Less than a month ago, Elon Musk stated that he wants Full Self-Driving to be ready before the end of the year. Whether it will be and whether it will be safe is a topic for another day. For now, we want to focus on what the driver should do when the car is driving itself. How does access to the full Steam library sound? In a recent reply to a tweet, Musk revealed that he's in the process of testing this very feature.

Tesla already pondered this problem in 2018 and came up with a solution. Instead of sitting in silence and inevitably facing existential dread five minutes into the journey, Tesla included several Atari games via the Version 9 system update.

By December 2021, the driver could play video games while the car was in motion, and less than a month later, Tesla had to admit that it was perhaps not the best move. The feature was eventually pulled.

You'd think that would be the end of it, but now that Musk has promised full autonomy, his next big move is finding a way to entertain passengers. He's on record stating that entertainment will be critical once autonomous cars become common, which is why Steam integration is so important.

The famous gaming portal will join the existing entertainment features, which include access to streaming services like YouTube, Netflix, Hulu, and Twitch.

Tesla has an entire team dedicated to engineering video games, and electrek reports that it might even turn into a business. You pay a subscription, and you get access to games, which is the same business model Steam uses. Has Tesla given up on its own platform and betting on Steam instead? We don't see a reason why both things can't be true. The average household in the USA has access to four streaming services, so two gaming services in a car is relatively lightweight.

Consider Tesla's new Graphics Processing Unit in the Model S and Model X, which was discovered by a Twitter user recently. You can see an image of it below, but in case you can't read diagrams, it basically just shows that the gaming system is connected to both the front and rear screens.

It also has more storage space and can easily handle two games simultaneously - one in the front and one in the back.

Even if Musk misses the Full Self-Driving deadline, this will likely still happen, though it will be limited to when the car stands still.
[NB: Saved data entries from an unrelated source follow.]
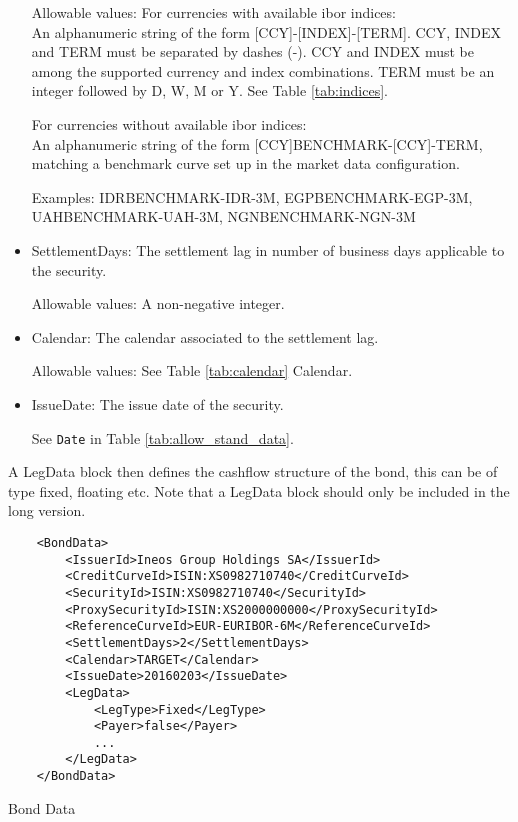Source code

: \begin{itemize}
Allowable values: 
For currencies with available ibor indices: \\
An alphanumeric string of the form [CCY]-[INDEX]-[TERM]. CCY, INDEX and TERM must be separated by dashes (-). CCY and INDEX must be among the supported currency and index combinations. TERM must be an integer followed by D, W, M or Y. See Table \ref{tab:indices}. 

For currencies without available ibor indices:  \\
An alphanumeric string of the form [CCY]BENCHMARK-[CCY]-TERM, matching a benchmark curve set up in the market data configuration.

Examples: IDRBENCHMARK-IDR-3M, EGPBENCHMARK-EGP-3M, UAHBENCHMARK-UAH-3M, NGNBENCHMARK-NGN-3M
 
\item SettlementDays: The settlement lag in number of business days applicable to the security.

Allowable values: A non-negative integer.

\item Calendar: The calendar associated to the settlement lag.

Allowable values: See Table \ref{tab:calendar} Calendar.

\item IssueDate: The issue date of the security.

See \lstinline!Date! in Table \ref{tab:allow_stand_data}.

\end{itemize}

A LegData block then defines the cashflow structure of the bond, this can be of type fixed, floating etc. Note that a LegData block should only be included in the long version. 

\begin{listing}[H]
\begin{verbatim}
    <BondData>
        <IssuerId>Ineos Group Holdings SA</IssuerId>
        <CreditCurveId>ISIN:XS0982710740</CreditCurveId>
        <SecurityId>ISIN:XS0982710740</SecurityId>
        <ProxySecurityId>ISIN:XS2000000000</ProxySecurityId>
        <ReferenceCurveId>EUR-EURIBOR-6M</ReferenceCurveId>
        <SettlementDays>2</SettlementDays>
        <Calendar>TARGET</Calendar>
        <IssueDate>20160203</IssueDate>
        <LegData>
            <LegType>Fixed</LegType>
            <Payer>false</Payer>
            ...
        </LegData>
    </BondData>
\end{verbatim}
\caption{Bond Data}
\label{lst:bonddata}
\end{listing}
It's the perfect time killer when charging on the go, and the rear screen will keep kids occupied for hours if they have access to Steam.

For the record, we don't see Full Self-Driving appearing anytime soon. Musk might hit his deadline, but the California government reacted to his statements a few days later, calling for misleading vehicle features to be renamed. If they take issue with the name, imagine what they'll do when they find out you can game while supposedly driving.